(Stored data entries)
══════
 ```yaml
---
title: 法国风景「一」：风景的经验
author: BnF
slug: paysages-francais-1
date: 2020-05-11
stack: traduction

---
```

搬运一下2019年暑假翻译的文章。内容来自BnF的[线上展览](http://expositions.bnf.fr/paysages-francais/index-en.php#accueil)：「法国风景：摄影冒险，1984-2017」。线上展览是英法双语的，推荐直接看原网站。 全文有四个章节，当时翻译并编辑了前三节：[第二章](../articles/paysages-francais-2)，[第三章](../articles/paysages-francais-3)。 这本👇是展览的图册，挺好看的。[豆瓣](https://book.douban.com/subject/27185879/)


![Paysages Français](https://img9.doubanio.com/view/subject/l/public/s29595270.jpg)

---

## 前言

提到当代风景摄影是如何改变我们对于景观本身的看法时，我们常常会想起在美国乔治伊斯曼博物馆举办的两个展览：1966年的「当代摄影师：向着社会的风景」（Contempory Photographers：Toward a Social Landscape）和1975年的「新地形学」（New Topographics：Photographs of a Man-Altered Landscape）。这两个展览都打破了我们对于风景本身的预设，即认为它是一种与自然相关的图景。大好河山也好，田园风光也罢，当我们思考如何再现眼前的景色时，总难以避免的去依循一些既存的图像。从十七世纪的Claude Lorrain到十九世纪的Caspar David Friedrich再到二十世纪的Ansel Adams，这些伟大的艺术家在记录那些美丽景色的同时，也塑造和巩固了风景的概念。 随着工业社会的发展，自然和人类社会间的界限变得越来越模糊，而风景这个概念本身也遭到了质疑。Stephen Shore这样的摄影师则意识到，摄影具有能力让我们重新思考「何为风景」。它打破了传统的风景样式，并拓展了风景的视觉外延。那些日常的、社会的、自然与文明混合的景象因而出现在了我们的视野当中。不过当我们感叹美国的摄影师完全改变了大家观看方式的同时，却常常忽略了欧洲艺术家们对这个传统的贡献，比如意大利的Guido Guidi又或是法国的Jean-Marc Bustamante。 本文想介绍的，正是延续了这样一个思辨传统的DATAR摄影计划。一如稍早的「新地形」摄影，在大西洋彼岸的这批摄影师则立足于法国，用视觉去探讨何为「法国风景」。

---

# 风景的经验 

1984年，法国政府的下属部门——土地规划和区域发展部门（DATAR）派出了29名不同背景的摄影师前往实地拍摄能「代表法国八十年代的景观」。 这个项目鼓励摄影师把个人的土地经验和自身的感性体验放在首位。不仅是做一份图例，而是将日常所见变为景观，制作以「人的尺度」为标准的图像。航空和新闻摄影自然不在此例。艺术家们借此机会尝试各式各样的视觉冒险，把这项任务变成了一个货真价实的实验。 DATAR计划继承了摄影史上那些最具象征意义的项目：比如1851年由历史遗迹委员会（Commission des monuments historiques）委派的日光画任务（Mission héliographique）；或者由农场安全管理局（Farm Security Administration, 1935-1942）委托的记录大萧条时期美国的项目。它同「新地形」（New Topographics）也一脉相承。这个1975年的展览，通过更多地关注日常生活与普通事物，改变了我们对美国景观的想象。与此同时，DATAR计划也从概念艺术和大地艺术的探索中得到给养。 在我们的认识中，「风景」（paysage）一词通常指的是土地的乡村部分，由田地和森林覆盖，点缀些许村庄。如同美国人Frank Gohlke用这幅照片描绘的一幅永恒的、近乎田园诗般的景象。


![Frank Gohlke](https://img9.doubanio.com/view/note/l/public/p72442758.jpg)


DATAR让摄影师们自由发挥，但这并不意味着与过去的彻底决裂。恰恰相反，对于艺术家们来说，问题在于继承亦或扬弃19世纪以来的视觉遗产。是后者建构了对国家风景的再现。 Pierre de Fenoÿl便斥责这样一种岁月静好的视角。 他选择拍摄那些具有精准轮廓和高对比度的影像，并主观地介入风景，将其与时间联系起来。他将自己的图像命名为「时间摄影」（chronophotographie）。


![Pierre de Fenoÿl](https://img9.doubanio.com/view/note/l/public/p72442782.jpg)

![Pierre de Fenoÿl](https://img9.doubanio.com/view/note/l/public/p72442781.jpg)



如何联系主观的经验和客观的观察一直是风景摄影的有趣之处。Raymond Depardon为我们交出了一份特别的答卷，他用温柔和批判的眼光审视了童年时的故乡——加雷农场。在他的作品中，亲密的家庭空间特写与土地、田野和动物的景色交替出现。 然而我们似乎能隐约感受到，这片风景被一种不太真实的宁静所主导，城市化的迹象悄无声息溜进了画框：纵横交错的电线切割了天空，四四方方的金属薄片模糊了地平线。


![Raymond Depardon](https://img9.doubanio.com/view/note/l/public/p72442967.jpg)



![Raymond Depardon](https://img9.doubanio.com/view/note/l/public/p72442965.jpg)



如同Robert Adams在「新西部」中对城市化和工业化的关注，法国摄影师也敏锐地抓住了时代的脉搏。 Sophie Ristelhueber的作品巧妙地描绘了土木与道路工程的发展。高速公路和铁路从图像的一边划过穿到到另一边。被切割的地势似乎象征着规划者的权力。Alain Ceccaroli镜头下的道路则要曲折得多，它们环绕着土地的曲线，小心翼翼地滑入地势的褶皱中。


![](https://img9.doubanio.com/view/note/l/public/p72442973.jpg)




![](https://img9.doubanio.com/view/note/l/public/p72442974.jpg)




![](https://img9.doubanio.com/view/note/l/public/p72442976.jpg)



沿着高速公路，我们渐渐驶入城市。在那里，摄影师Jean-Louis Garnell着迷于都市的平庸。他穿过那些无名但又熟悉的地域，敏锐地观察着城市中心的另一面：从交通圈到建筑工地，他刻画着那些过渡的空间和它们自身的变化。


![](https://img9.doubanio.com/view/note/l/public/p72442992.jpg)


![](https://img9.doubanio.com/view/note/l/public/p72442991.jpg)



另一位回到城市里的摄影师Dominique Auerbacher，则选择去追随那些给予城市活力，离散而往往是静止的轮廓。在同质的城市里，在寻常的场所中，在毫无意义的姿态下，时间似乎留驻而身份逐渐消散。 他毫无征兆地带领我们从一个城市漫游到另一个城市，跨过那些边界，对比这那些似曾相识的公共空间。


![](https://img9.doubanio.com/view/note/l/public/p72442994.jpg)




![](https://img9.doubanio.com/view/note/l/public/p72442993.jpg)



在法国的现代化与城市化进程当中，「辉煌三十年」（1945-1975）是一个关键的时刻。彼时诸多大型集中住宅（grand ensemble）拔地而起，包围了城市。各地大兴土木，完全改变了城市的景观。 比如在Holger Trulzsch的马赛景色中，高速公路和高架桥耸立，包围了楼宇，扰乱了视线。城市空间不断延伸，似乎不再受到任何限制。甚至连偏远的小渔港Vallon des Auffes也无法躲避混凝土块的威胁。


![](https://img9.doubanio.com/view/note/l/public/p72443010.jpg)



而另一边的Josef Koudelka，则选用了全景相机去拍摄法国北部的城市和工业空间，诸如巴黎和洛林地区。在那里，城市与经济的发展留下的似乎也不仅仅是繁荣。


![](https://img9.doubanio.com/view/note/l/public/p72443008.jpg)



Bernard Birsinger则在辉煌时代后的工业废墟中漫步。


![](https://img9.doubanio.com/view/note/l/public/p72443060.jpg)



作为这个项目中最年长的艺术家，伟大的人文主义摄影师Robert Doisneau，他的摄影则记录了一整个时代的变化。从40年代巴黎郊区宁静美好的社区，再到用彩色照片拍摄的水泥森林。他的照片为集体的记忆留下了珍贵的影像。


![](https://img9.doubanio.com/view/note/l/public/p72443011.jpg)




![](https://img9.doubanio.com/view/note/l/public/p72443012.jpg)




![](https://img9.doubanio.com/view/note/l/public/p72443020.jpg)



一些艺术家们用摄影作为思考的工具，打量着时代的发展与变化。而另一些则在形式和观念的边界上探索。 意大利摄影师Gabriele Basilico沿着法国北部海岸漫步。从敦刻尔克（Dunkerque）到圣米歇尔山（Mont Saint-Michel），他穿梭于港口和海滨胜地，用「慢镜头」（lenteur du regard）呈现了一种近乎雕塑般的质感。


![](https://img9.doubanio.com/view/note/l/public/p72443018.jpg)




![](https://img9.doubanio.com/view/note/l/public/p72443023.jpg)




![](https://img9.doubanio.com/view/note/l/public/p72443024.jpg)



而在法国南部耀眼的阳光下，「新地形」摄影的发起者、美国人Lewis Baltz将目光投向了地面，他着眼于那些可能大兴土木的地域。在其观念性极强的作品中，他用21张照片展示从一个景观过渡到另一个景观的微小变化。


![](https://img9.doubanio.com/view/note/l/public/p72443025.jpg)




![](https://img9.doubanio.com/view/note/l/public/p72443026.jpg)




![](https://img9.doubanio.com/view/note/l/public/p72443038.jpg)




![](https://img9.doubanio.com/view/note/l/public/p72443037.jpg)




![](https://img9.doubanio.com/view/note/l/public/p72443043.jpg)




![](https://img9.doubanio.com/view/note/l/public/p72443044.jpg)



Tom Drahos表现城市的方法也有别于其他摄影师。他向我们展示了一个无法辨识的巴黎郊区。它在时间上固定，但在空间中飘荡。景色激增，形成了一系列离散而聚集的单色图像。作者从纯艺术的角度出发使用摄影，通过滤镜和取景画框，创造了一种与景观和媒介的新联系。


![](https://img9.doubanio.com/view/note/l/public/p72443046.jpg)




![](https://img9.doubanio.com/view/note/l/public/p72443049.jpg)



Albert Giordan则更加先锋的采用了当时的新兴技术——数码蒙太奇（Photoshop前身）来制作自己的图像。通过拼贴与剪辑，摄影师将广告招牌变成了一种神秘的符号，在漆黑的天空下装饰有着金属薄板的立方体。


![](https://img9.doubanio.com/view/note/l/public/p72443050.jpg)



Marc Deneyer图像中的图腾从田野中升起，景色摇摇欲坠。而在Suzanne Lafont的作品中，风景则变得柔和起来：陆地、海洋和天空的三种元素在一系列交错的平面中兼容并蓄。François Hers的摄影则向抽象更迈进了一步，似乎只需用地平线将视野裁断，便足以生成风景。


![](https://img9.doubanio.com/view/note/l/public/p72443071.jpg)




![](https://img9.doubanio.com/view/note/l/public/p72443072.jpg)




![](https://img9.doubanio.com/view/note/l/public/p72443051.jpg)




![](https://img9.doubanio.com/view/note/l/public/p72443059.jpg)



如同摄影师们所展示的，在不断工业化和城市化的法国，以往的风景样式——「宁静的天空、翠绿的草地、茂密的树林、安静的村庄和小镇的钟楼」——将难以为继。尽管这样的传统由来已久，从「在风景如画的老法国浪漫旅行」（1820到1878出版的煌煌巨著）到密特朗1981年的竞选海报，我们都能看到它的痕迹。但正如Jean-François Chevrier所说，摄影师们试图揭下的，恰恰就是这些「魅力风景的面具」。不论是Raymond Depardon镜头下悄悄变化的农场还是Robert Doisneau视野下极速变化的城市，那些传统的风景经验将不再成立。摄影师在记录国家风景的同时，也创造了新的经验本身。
══════
_PROBLEM DESCRIPTION_
The required output is each line of the entries that contains the word "François".

_EXERCISE SOLUTION_
Marc Deneyer图像中的图腾从田野中升起，景色摇摇欲坠。而在Suzanne Lafont的作品中，风景则变得柔和起来：陆地、海洋和天空的三种元素在一系列交错的平面中兼容并蓄。François Hers的摄影则向抽象更迈进了一步，似乎只需用地平线将视野裁断，便足以生成风景。
如同摄影师们所展示的，在不断工业化和城市化的法国，以往的风景样式——「宁静的天空、翠绿的草地、茂密的树林、安静的村庄和小镇的钟楼」——将难以为继。尽管这样的传统由来已久，从「在风景如画的老法国浪漫旅行」（1820到1878出版的煌煌巨著）到密特朗1981年的竞选海报，我们都能看到它的痕迹。但正如Jean-François Chevrier所说，摄影师们试图揭下的，恰恰就是这些「魅力风景的面具」。不论是Raymond Depardon镜头下悄悄变化的农场还是Robert Doisneau视野下极速变化的城市，那些传统的风景经验将不再成立。摄影师在记录国家风景的同时，也创造了新的经验本身。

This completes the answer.